10 Places to Travel on a Budget: Vermont
Finding 10 places to travel on a budget in Vermont isn’t hard. The state is a great, inexpensive haven where billboards are illegal and nature reigns. Here’s a list of Green Mountain State highlights:
- Burlington. Burlington is Vermont’s biggest city, though don’t expect a metropolis. The population stands at around 40,000. Despite this, there’s a lot to do and it’s a great place to travel on a budget. Church Street is a pedestrian area full of shopping, from used bookstores to handmade Vermont crafts and art. Lake Champlain, the sixth largest in the states after the Great Lakes, dominates Burlington’s west side. Make sure to stop by Penny Cluse for brunch; it’s every Vermonter’s favorite.
- Middlebury. Middlebury College makes the town famous. The campus is stately, with a fantastic library and art museum. In town there’s Frog Hollow, one of three branches of the Vermont State Craft Center. Middlebury’s waterfall is beautiful and quaint. Find great, inexpensive coffee at Carol’s Hungry Mind café and explore Middlebury’s green.
Brattleboro. Brattleboro is a funky, alternative New England village with a thriving artistic community. Like most Vermont towns, Brattleboro can be seen in a few hours. After walking the town check out one of the great cafes. The Original Common Ground is a New England gem with vegetarian food that features touring bands. Brattleboro sits on the Connecticut River.
Montpelier. With a population of less than 9,000, Montpelier is one of the smallest state capitals in America. The Vermont State House and Vermont History Museum, both of which are a must for the Vermont traveler on a budget, are in central Montpelier.
Lake Willoughby. The Northeast Kingdom’s Lake Willoughby is one of Vermont’s best places to visit on a budget.

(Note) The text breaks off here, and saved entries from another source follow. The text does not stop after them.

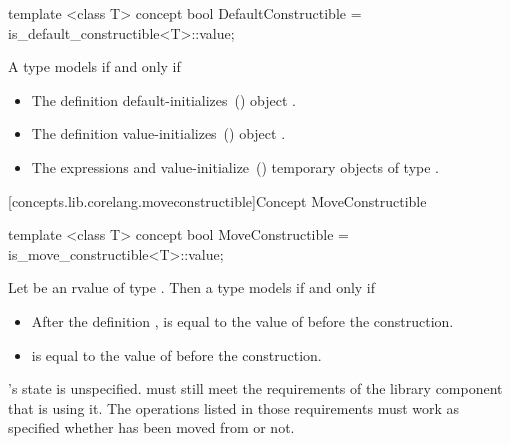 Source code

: \begin{addedblock}
%
\begin{itemdecl}
template <class T>
concept bool DefaultConstructible =
  is_default_constructible<T>::value;
\end{itemdecl}

\begin{itemdescr}
\pnum
A type  models  if and only if

\begin{itemize}
\item The definition  default-initializes~()
object .
\item The definition  value-initializes~()
object .
\item The expressions  and  value-initialize~()
temporary objects of type .
\end{itemize}

\end{itemdescr}

[concepts.lib.corelang.moveconstructible]{Concept MoveConstructible}

%
\begin{itemdecl}
template <class T>
concept bool MoveConstructible =
  is_move_constructible<T>::value;
\end{itemdecl}

\begin{itemdescr}
\pnum
Let  be an rvalue of type . Then a type  models
 if and only if

\begin{itemize}
\item After the definition ,  is equal to the value of
 before the construction.
\item {} is equal to the value of  before the construction.
\end{itemize}

\pnum
{}'s state is unspecified. \enternote {} must still meet the
requirements of the library component that is using it. The operations listed
in those requirements must work as specified whether  has been moved
from or not.\exitnote
\end{itemdescr}


\end{addedblock}
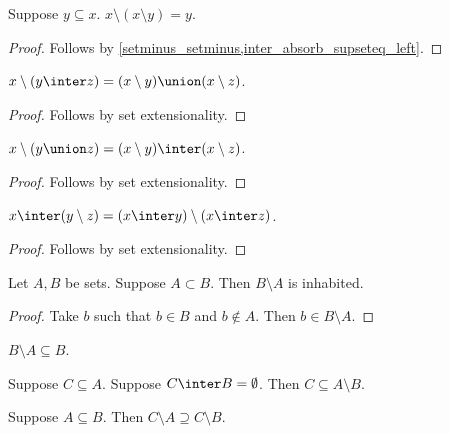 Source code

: \begin{proposition}\label{double_relative_complement}
    Suppose $y\subseteq x$.
    $x\setminus (x\setminus y) = y$.
\end{proposition}
\begin{proof}
    Follows by \cref{setminus_setminus,inter_absorb_supseteq_left}.
\end{proof}

\begin{proposition}\label{setminus_inter}
    $x\setminus (y\inter z) = (x\setminus y)\union (x\setminus z)$.
\end{proposition}
\begin{proof}
    Follows by set extensionality.
\end{proof}

\begin{proposition}\label{setminus_union}
    $x\setminus (y\union z) = (x\setminus y)\inter (x\setminus z)$.
\end{proposition}
\begin{proof}
    Follows by set extensionality.
\end{proof}

\begin{proposition}\label{inter_setminus}
    $x\inter (y\setminus z) = (x\inter y)\setminus (x\inter z)$.
\end{proposition}
\begin{proof}
    Follows by set extensionality.
\end{proof}

\begin{proposition}%
\label{difference_with_proper_subset_is_inhabited}
    Let $A, B$ be sets.
    Suppose $A\subset B$.
    Then $B\setminus A$ is inhabited.
\end{proposition}
\begin{proof}
    Take $b$ such that $b\in B$ and $b\notin A$.
    Then $b\in B\setminus A$.
\end{proof}

\begin{proposition}\label{setminus_subseteq}
    $B\setminus A\subseteq B$.
\end{proposition}

\begin{proposition}\label{subseteq_setminus}
    Suppose $C\subseteq A$.
    Suppose $C\inter B = \emptyset$.
    Then $C\subseteq A\setminus B$.
\end{proposition}


\begin{proposition}\label{subseteq_implies_setminus_supseteq}
    Suppose $A\subseteq B$.
    Then $C\setminus A\supseteq C\setminus B$.
\end{proposition}

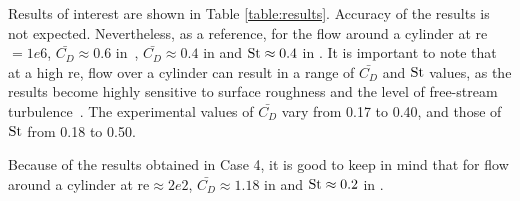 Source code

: Results of interest are shown in Table \ref{table:results}. Accuracy of the results is not expected. Nevertheless, as a reference, for the flow around a cylinder at \gls{re}$= 1e6$, $\bar{C_D} \approx 0.6$ in~\cite{achenbach1968distribution}, $\bar{C_D} \approx 0.4$ in \cite{roshko1961experiments} and $\mathrm{St} \approx  0.4$ in \cite{roshko1961experiments}. It is important to note that at a high \gls{re}, flow over a cylinder can result in a range of $\bar{C_D}$ and $\mathrm{St}$ values, as the results become highly sensitive to surface roughness and the level of free-stream turbulence~\cite{zdravkovich1997flow}. The experimental values of $\bar{C_D}$ vary from 0.17 to 0.40, and those of $\mathrm{St}$ from 0.18 to 0.50.

Because of the results obtained in Case 4, it is good to keep in mind that for flow around a cylinder at \gls{re}$\approx 2e2$, $\bar{C_D} \approx 1.18$ in \cite{roshko1961experiments} and $\mathrm{St} \approx  0.2$ in \cite{roshko1961experiments}. 


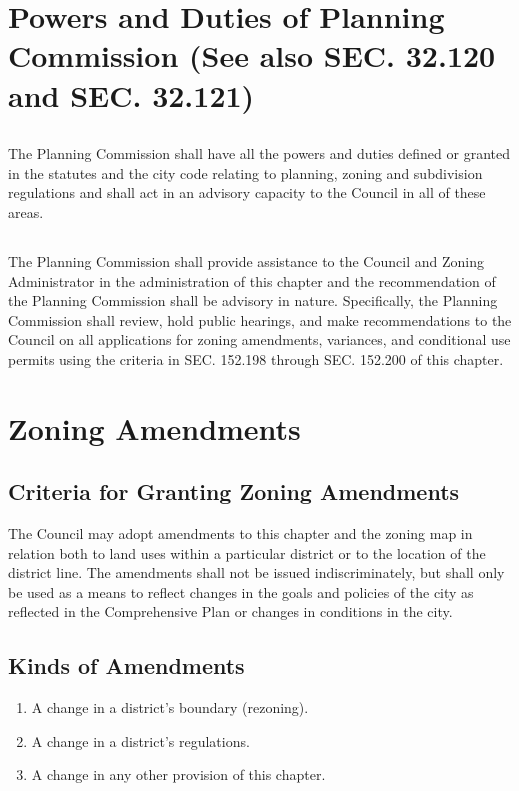 \section{Powers and Duties of Planning Commission (See also SEC. 32.120 and SEC. 32.121)}
\subsection{}
The Planning Commission shall have all the powers and duties defined or granted in the statutes and the city code relating to planning, zoning and subdivision regulations and shall act in an advisory capacity to the Council in all of these areas.
\subsection{}
The Planning Commission shall provide assistance to the Council and Zoning Administrator in the administration of this chapter and the recommendation of the Planning Commission shall be advisory in nature. Specifically, the Planning Commission shall review, hold public hearings, and make recommendations to the Council on all applications for zoning amendments, variances, and conditional use permits using the criteria in SEC. 152.198 through SEC. 152.200 of this chapter.

\section{Zoning Amendments}
\subsection{Criteria for Granting Zoning Amendments}
The Council may adopt amendments to this chapter and the zoning map in relation both to land uses within a particular district or to the location of the district line. The amendments shall not be issued indiscriminately, but shall only be used as a means to reflect changes in the goals and policies of the city as reflected in the Comprehensive Plan or changes in conditions in the city.
\subsection{Kinds of Amendments}
\begin{enumerate}[{\indent}1)]
    \item A change in a district’s boundary (rezoning).
    \item A change in a district’s regulations.
    \item A change in any other provision of this chapter.
\end{enumerate}
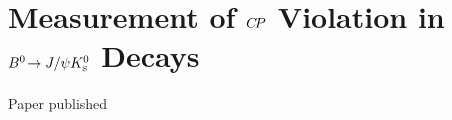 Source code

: 
\chapter[Measurement of \texorpdfstring{$\CP$}{CP} Violation in \texorpdfstring{$\BdToJPsiKS$}{Bd2JPsiKS} Decays (10 pages)]{Measurement of \texorpdfstring{$\CP$}{CP} Violation in \texorpdfstring{$\BdToJPsiKS$}{Bd2JPsiKS} Decays}
\label{sec:bd2jpsiks}

Paper published~\cite{LHCb-Paper-2015-004}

Surrounded by beautiful forested mountains, the area is a great place for fall foliage. Bring your binoculars and be prepared to see thrushes, warblers, hummingbirds, loons, herons, and even a Peregrine Falcon; over 100 species of birds have been spotted in the Lake Willoughby area.
- Seymour Lake. Like Lake Willoughby, Seymour Lake is in the Northeast Kingdom, the section of Vermont that borders Canada. It is Vermont’s second largest lake and accommodations in the area are inexpensive making it a must for the Vermont traveler on a budget.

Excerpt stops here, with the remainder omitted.